Computers and applications are our gods now. They operate in an invisible ether and live out there on some distant, mysterious Mount Olympus — better known to us as a data center. Their mercurial whims dictate our moods and our fortunes. We plead with them, but have no idea if they are listening.
Of course, it wasn’t always this way. Computers used to be small and straight forward. They used to be cute! Now they are big and scary and mind boggling. Now they are so complex that barely anyone alive understands how they work in their entirety.
We were warned about this. We were warned about the dangers of too much complexity, but we didn’t care. Now, rather than understanding how the thing works and what to do to fix it, we basically cross our fingers anytime we boot up our computer or open an app. These criticisms aren’t original to me, I am just a messenger.

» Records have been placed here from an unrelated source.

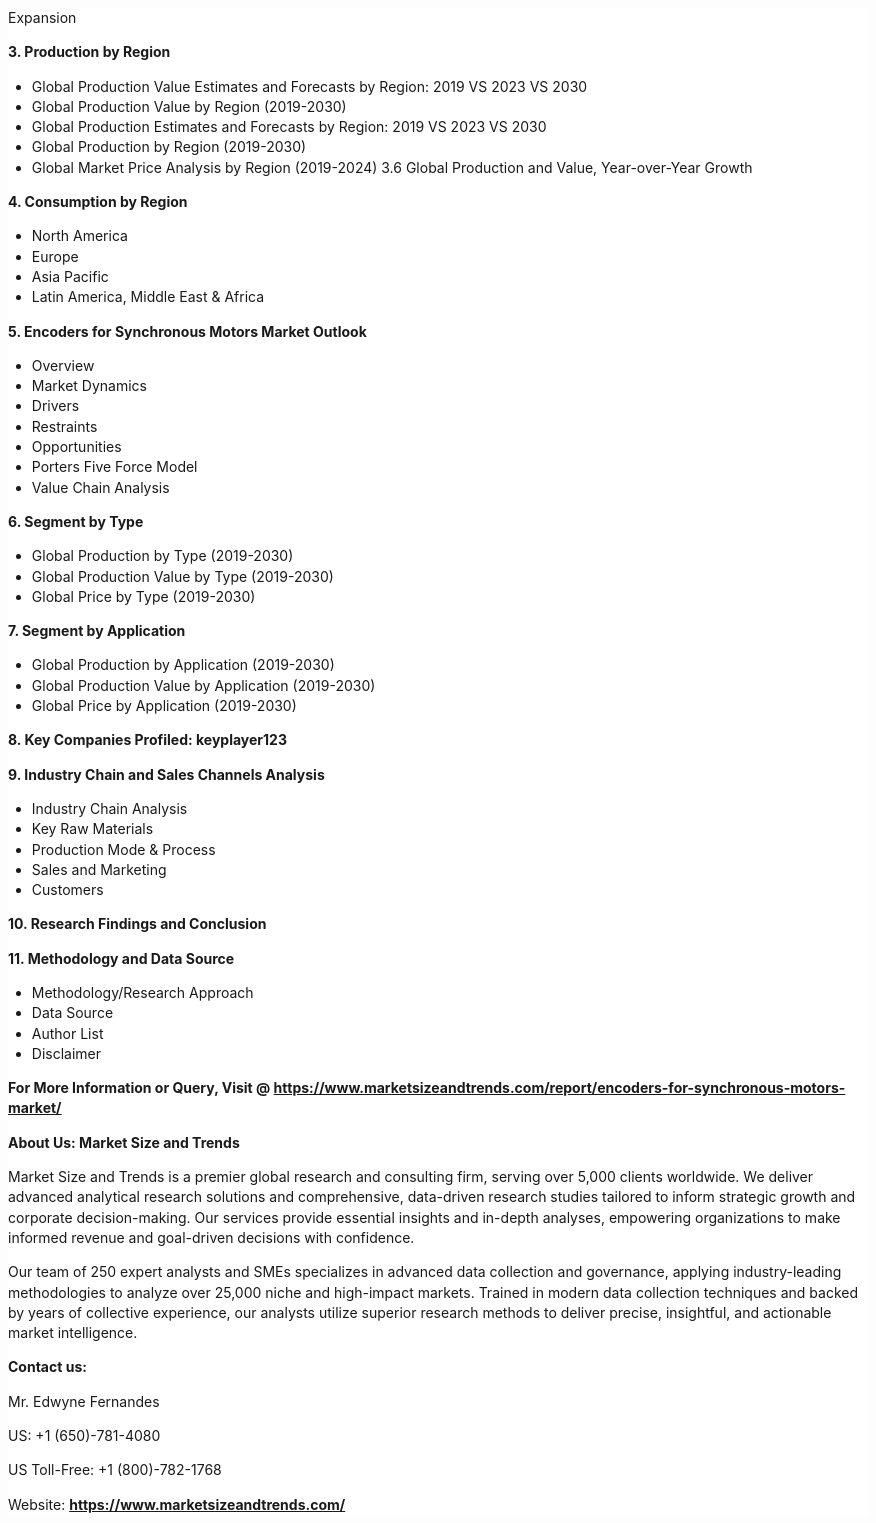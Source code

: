 Expansion</li></ul><p><strong>3. Production by Region</strong></p><ul><li>Global Production Value Estimates and Forecasts by Region: 2019 VS 2023 VS 2030</li><li>Global Production Value by Region (2019-2030)</li><li>Global Production Estimates and Forecasts by Region: 2019 VS 2023 VS 2030</li><li>Global Production by Region (2019-2030)</li><li>Global Market Price Analysis by Region (2019-2024) 3.6 Global Production and Value, Year-over-Year Growth</li></ul><p><strong>4. Consumption by Region</strong></p><ul><li>North America</li><li>Europe</li><li>Asia Pacific</li><li>Latin America, Middle East &amp; Africa</li></ul><p><strong>5. Encoders for Synchronous Motors Market Outlook</strong></p><ul><li>Overview</li><li>Market Dynamics</li><li>Drivers</li><li>Restraints</li><li>Opportunities</li><li>Porters Five Force Model</li><li>Value Chain Analysis&nbsp;</li></ul><p><strong>6. Segment by Type</strong></p><ul><li>Global Production by Type (2019-2030)</li><li>Global Production Value by Type (2019-2030)</li><li>Global Price by Type (2019-2030)</li></ul><p><strong>7. Segment by Application</strong></p><ul><li>Global Production by Application (2019-2030)</li><li>Global Production Value by Application (2019-2030)</li><li>Global Price by Application (2019-2030)</li></ul><p><strong>8. Key Companies Profiled: keyplayer123</strong></p><p><strong>9. Industry Chain and Sales Channels Analysis</strong></p><ul><li>Industry Chain Analysis</li><li>Key Raw Materials</li><li>Production Mode &amp; Process</li><li>Sales and Marketing</li><li>Customers</li></ul><p><strong>10. Research Findings and Conclusion</strong></p><p><strong>11. Methodology and Data Source</strong></p><ul><li>Methodology/Research Approach</li><li>Data Source</li><li>Author List</li><li>Disclaimer</li></ul></p><p><strong>For More Information or Query, Visit @ <a href="https://www.marketsizeandtrends.com/report/encoders-for-synchronous-motors-market/">https://www.marketsizeandtrends.com/report/encoders-for-synchronous-motors-market/</a></strong></p><p><strong>About Us: Market Size and Trends</strong></p><p>Market Size and Trends is a premier global research and consulting firm, serving over 5,000 clients worldwide. We deliver advanced analytical research solutions and comprehensive, data-driven research studies tailored to inform strategic growth and corporate decision-making. Our services provide essential insights and in-depth analyses, empowering organizations to make informed revenue and goal-driven decisions with confidence.</p><p>Our team of 250 expert analysts and SMEs specializes in advanced data collection and governance, applying industry-leading methodologies to analyze over 25,000 niche and high-impact markets. Trained in modern data collection techniques and backed by years of collective experience, our analysts utilize superior research methods to deliver precise, insightful, and actionable market intelligence.</p><p><strong>Contact us:</strong></p><p>Mr. Edwyne Fernandes</p><p>US: +1 (650)-781-4080</p><p>US Toll-Free: +1 (800)-782-1768</p><p>Website: <strong><a href="https://www.marketsizeandtrends.com/">https://www.marketsizeandtrends.com/</a></strong></p>
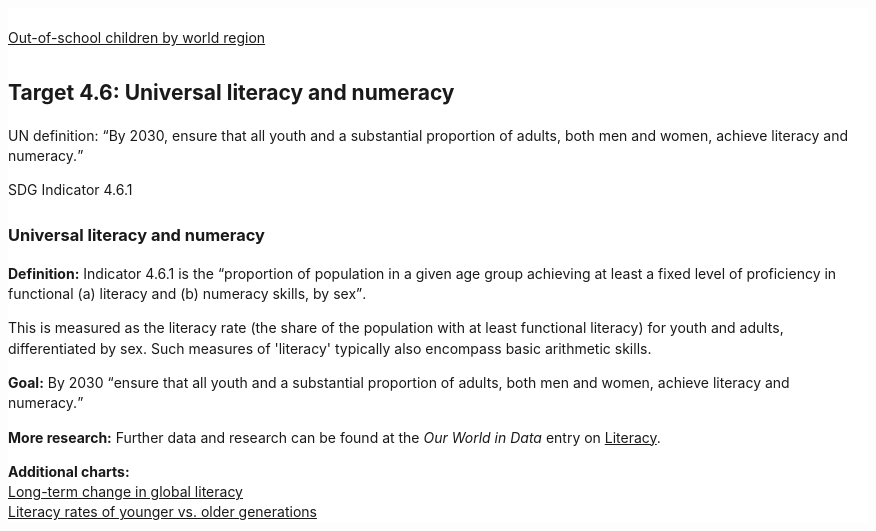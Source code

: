 <br><a href="https://ourworldindata.org/grapher/out-of-school-children-of-primary-school-age-by-world-region">Out-of-school children by world region</a></p>
        </div>
        <div class="col-md">
            <iframe src="https://ourworldindata.org/grapher/net-enrolment-rate-primary-gender-parity-index-gpi" style="width: 100%; height: 600px; border: 0px none;"></iframe>
            <iframe src="https://ourworldindata.org/grapher/school-life-expectancy-primary-gender-parity-index-gpi" style="width: 100%; height: 600px; border: 0px none;"></iframe>
            <iframe src="https://ourworldindata.org/grapher/primary-completion-rate-gender-parity-index" style="width: 100%; height: 600px; border: 0px none;"></iframe>
            <iframe src="https://ourworldindata.org/grapher/school-life-expectancy-in-secondary-education-by-sex" style="width: 100%; height: 600px; border: 0px none;"></iframe>
        </div>
    </div>
</div>

<div class="target">
    <h2>Target 4.6: Universal literacy and numeracy</h2>
    <p>UN definition: <q>By 2030, ensure that all youth and a substantial proportion of adults, both men and women, achieve literacy and numeracy.</q></p>
    
</div>

<div class="indicator">
    <div class="row">
        <div class="col-md">
            <span>SDG Indicator 4.6.1</span>
            <h3>Universal literacy and numeracy</h3>
            <p><strong>Definition:</strong> Indicator 4.6.1 is the <q>proportion of population in a given age group achieving at least a fixed level of proficiency in functional (a) literacy and (b) numeracy skills, by sex</q>.<p>This is measured as the literacy rate (the share of the population with at least functional literacy) for youth and adults, differentiated by sex. Such measures of 'literacy' typically also encompass basic arithmetic skills.</p>
            <p><strong>Goal:</strong> By 2030 <q>ensure that all youth and a substantial proportion of adults, both men and women, achieve literacy and numeracy.</q></p>
            <p><strong>More research:</strong> Further data and research can be found at the <i>Our World in Data</i> entry on <a href="https://ourworldindata.org/literacy">Literacy</a>.</p>
           <p><strong>Additional charts:</strong> 
<br><a href="https://ourworldindata.org/grapher/literate-and-illiterate-world-population">Long-term change in global literacy</a>
<br><a href="https://ourworldindata.org/grapher/literacy-rates-of-the-the-younger-population-15-24-years-versus-literacy-rates-of-the-older-population-65">Literacy rates of younger vs. older generations</a></p>
        </div>
        <div class="col-md">
            <iframe src="https://ourworldindata.org/grapher/youth-literacy-males" style="width: 100%; height: 600px; border: 0px none;"></iframe>
            <iframe src="https://ourworldindata.org/grapher/youth-literacy-female" style="width: 100%; height: 600px; border: 0px none;"></iframe>
            <iframe src="https://ourworldindata.org/grapher/adult-literacy-male" style="width: 100%; height: 600px; border: 0px none;"></iframe>
            <iframe src="https://ourworldindata.org/grapher/adult-literacy-female" style="width: 100%; height: 600px; border: 0px none;"></iframe>
        </div>
    </div>
</div>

The history of cursing modern computation is storied and exciting, and below is a summary of some of the most biting critiques issued by the most brilliant minds in the field.
1. Good hardware is masking really bad software.
The processors in our laptops are over 1,000 times faster than they were thirty years ago. So it’s natural to ask, as Joe Armstrong does, why our programs don’t run 1,000 times faster.
Jonathan Blow answers because software is in decline, even though it looks like it’s flourishing. Software has been free-riding on hardware for decades and actually, software technology has not improved in years.
He says that “today, we simply don’t expect software to work anymore. … ‘The Five 9s’ used to be a very common phrase in the 90s when people wanted to sell you software or a hardware system. What it means is “this system is up and working and available 99.999% of the time.” We don’t use this anymore. In part because the number of 9s would be going down, and we can’t make them go up again. We’ve even lost the rhetoric of quality that we used to have.”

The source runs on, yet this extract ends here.